Exercise data Block Start
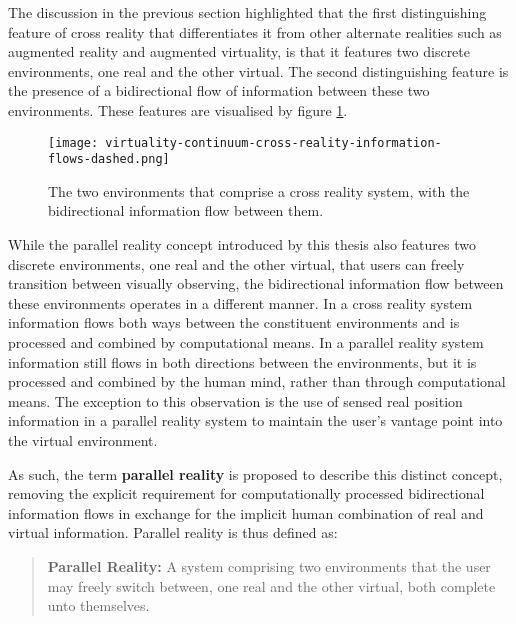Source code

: The discussion in the previous section highlighted that the first distinguishing feature of cross reality that differentiates it from other alternate realities such as augmented reality and augmented virtuality, is that it features two discrete environments, one real and the other virtual. The second distinguishing feature is the presence of a bidirectional flow of information between these two environments. These features are visualised by figure \ref{virtuality-continuum-cross-reality-information-flows-dashed.png}.

\begin{figure}[h]
	\begin{center}
		\texttt{[image: virtuality-continuum-cross-reality-information-flows-dashed.png]}
		\caption{The two environments that comprise a cross reality system, with the bidirectional information flow between them.}
		\label{virtuality-continuum-cross-reality-information-flows-dashed.png}
	\end{center}
\end{figure}

While the parallel reality concept introduced by this thesis also features two discrete environments, one real and the other virtual, that users can freely transition between visually observing, the bidirectional information flow between these environments operates in a different manner. In a cross reality system information flows both ways between the constituent environments and is processed and combined by computational means. In a parallel reality system information still flows in both directions between the environments, but it is processed and combined by the human mind, rather than through computational means. The exception to this observation is the use of sensed real position information in a parallel reality system to maintain the user's vantage point into the virtual environment.

As such, the term \textbf{parallel reality} is proposed to describe this distinct concept, removing the explicit requirement for computationally processed bidirectional information flows in exchange for the implicit human combination of real and virtual information. Parallel reality is thus defined as:

\begin{quote}
	\textbf{Parallel Reality:} A system comprising two environments that the user may freely switch between, one real and the other virtual, both complete unto themselves.
\end{quote}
Exercise data Block End
▶ **What is required**
Omit any images, then output the listing exactly.

▶ **Answer space**
Source code

: The discussion in the previous section highlighted that the first distinguishing feature of cross reality that differentiates it from other alternate realities such as augmented reality and augmented virtuality, is that it features two discrete environments, one real and the other virtual. The second distinguishing feature is the presence of a bidirectional flow of information between these two environments. These features are visualised by figure \ref{virtuality-continuum-cross-reality-information-flows-dashed.png}.

\begin{figure}[h]
	\begin{center}
		\texttt{[image: virtuality-continuum-cross-reality-information-flows-dashed.png]}
		\caption{The two environments that comprise a cross reality system, with the bidirectional information flow between them.}
		\label{virtuality-continuum-cross-reality-information-flows-dashed.png}
	\end{center}
\end{figure}

While the parallel reality concept introduced by this thesis also features two discrete environments, one real and the other virtual, that users can freely transition between visually observing, the bidirectional information flow between these environments operates in a different manner. In a cross reality system information flows both ways between the constituent environments and is processed and combined by computational means. In a parallel reality system information still flows in both directions between the environments, but it is processed and combined by the human mind, rather than through computational means. The exception to this observation is the use of sensed real position information in a parallel reality system to maintain the user's vantage point into the virtual environment.

As such, the term \textbf{parallel reality} is proposed to describe this distinct concept, removing the explicit requirement for computationally processed bidirectional information flows in exchange for the implicit human combination of real and virtual information. Parallel reality is thus defined as:

\begin{quote}
	\textbf{Parallel Reality:} A system comprising two environments that the user may freely switch between, one real and the other virtual, both complete unto themselves.
\end{quote}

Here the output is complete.